[Stored data entries]
------------------------------------

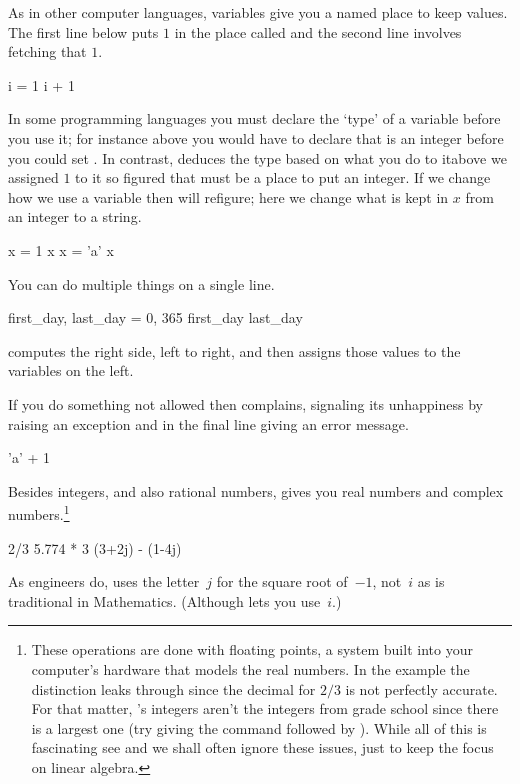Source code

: As in other computer languages, 
variables give you a named place to keep values.
The first line below puts $1$ in the place called 
and the second line involves fetching that $1$.
\begin{pythonconsole}
i = 1
i + 1
\end{pythonconsole}
In some programming languages you must declare the `type' of a variable
before you use it; for instance above you would have to declare 
that  is an integer before you could set .
In contrast, \python{} deduces the type 
based on what you do to it\Dash above we assigned $1$ to it
so \python{} figured that  must be a place to put an integer.
If we change how we use a variable then \python{} will 
refigure; here we change what is kept in $x$ from an integer to a string.
\begin{pythonconsole}
x = 1
x
x = 'a'
x
\end{pythonconsole}

You can do multiple things on a single line.
\begin{pythonconsole}
first_day, last_day = 0, 365
first_day
last_day   
\end{pythonconsole}
\python{} computes the right side, left to right, and then assigns 
those values to the variables on the left.

If you do something not allowed then 
\python{} complains, signaling its unhappiness by 
raising an exception and in the final line giving an error 
message.
\begin{pythonconsole}
'a' + 1
\end{pythonconsole}

Besides integers, and also rational numbers, 
\python{} gives you real numbers and complex numbers.\footnote{%
  These operations
  are done with floating points, a system 
  built into your computer's hardware that
  models the real numbers.
  In the example the distinction leaks through
  since the decimal for $2/3$ is not perfectly accurate.
  For that matter, \protect\python's integers aren't the integers  
  from grade school since there is a largest one 
  (try giving \python{} the 
  command \protect{} followed by 
  \protect{}). 
  While all of this is fascinating\protect\Dash
  see \protect\cite{PythonTeam19a} and \protect\cite{Goldberg91}\protect\Dash
  we shall often ignore these issues, just to keep the focus on 
  linear algebra.}
\begin{pythonconsole}
2/3
5.774 * 3
(3+2j) - (1-4j)
\end{pythonconsole}
As engineers do, \python{} uses the letter~$j$ for the square
root of~$-1$, not~$i$ as is traditional in Mathematics.
(Although \protect\Sage{} lets you use~$i$.)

------------------------------------

Exercise goal
Once you have counted the lines above containing the word "then", state that number and nothing more.

Solution
3